# Try it
The line holding "行政管理部门的工作人员玩忽职" and every line after it through the end of the entries below: retype these exactly and nothing more.

Source texts of formatted documents:
- Opening Delimiter -

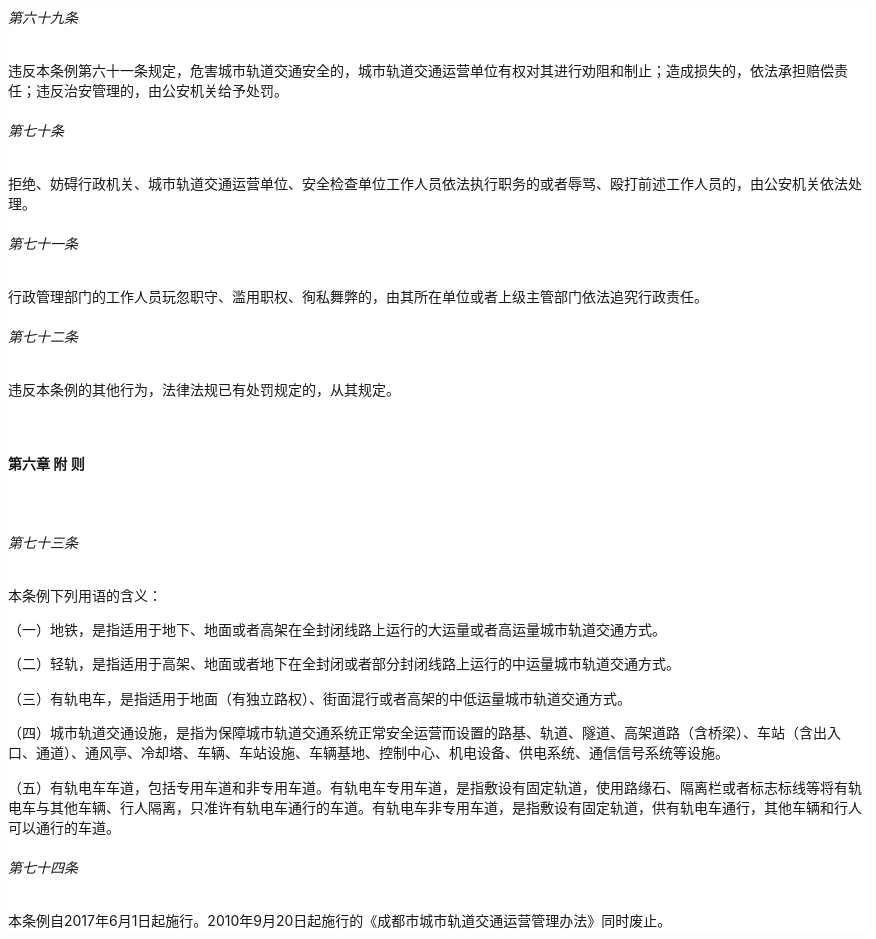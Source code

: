###### 第六十九条

违反本条例第六十一条规定，危害城市轨道交通安全的，城市轨道交通运营单位有权对其进行劝阻和制止；造成损失的，依法承担赔偿责任；违反治安管理的，由公安机关给予处罚。

###### 第七十条

拒绝、妨碍行政机关、城市轨道交通运营单位、安全检查单位工作人员依法执行职务的或者辱骂、殴打前述工作人员的，由公安机关依法处理。

###### 第七十一条

行政管理部门的工作人员玩忽职守、滥用职权、徇私舞弊的，由其所在单位或者上级主管部门依法追究行政责任。

###### 第七十二条

违反本条例的其他行为，法律法规已有处罚规定的，从其规定。

​

#### 第六章 附 则

​

###### 第七十三条

本条例下列用语的含义：

（一）地铁，是指适用于地下、地面或者高架在全封闭线路上运行的大运量或者高运量城市轨道交通方式。

（二）轻轨，是指适用于高架、地面或者地下在全封闭或者部分封闭线路上运行的中运量城市轨道交通方式。

（三）有轨电车，是指适用于地面（有独立路权）、街面混行或者高架的中低运量城市轨道交通方式。

（四）城市轨道交通设施，是指为保障城市轨道交通系统正常安全运营而设置的路基、轨道、隧道、高架道路（含桥梁）、车站（含出入口、通道）、通风亭、冷却塔、车辆、车站设施、车辆基地、控制中心、机电设备、供电系统、通信信号系统等设施。

（五）有轨电车车道，包括专用车道和非专用车道。有轨电车专用车道，是指敷设有固定轨道，使用路缘石、隔离栏或者标志标线等将有轨电车与其他车辆、行人隔离，只准许有轨电车通行的车道。有轨电车非专用车道，是指敷设有固定轨道，供有轨电车通行，其他车辆和行人可以通行的车道。

###### 第七十四条

本条例自2017年6月1日起施行。2010年9月20日起施行的《成都市城市轨道交通运营管理办法》同时废止。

- Closing Delimiter -

# Answer section
行政管理部门的工作人员玩忽职守、滥用职权、徇私舞弊的，由其所在单位或者上级主管部门依法追究行政责任。

###### 第七十二条

违反本条例的其他行为，法律法规已有处罚规定的，从其规定。

​

#### 第六章 附 则

​

###### 第七十三条

本条例下列用语的含义：

（一）地铁，是指适用于地下、地面或者高架在全封闭线路上运行的大运量或者高运量城市轨道交通方式。

（二）轻轨，是指适用于高架、地面或者地下在全封闭或者部分封闭线路上运行的中运量城市轨道交通方式。

（三）有轨电车，是指适用于地面（有独立路权）、街面混行或者高架的中低运量城市轨道交通方式。

（四）城市轨道交通设施，是指为保障城市轨道交通系统正常安全运营而设置的路基、轨道、隧道、高架道路（含桥梁）、车站（含出入口、通道）、通风亭、冷却塔、车辆、车站设施、车辆基地、控制中心、机电设备、供电系统、通信信号系统等设施。

（五）有轨电车车道，包括专用车道和非专用车道。有轨电车专用车道，是指敷设有固定轨道，使用路缘石、隔离栏或者标志标线等将有轨电车与其他车辆、行人隔离，只准许有轨电车通行的车道。有轨电车非专用车道，是指敷设有固定轨道，供有轨电车通行，其他车辆和行人可以通行的车道。

###### 第七十四条

本条例自2017年6月1日起施行。2010年9月20日起施行的《成都市城市轨道交通运营管理办法》同时废止。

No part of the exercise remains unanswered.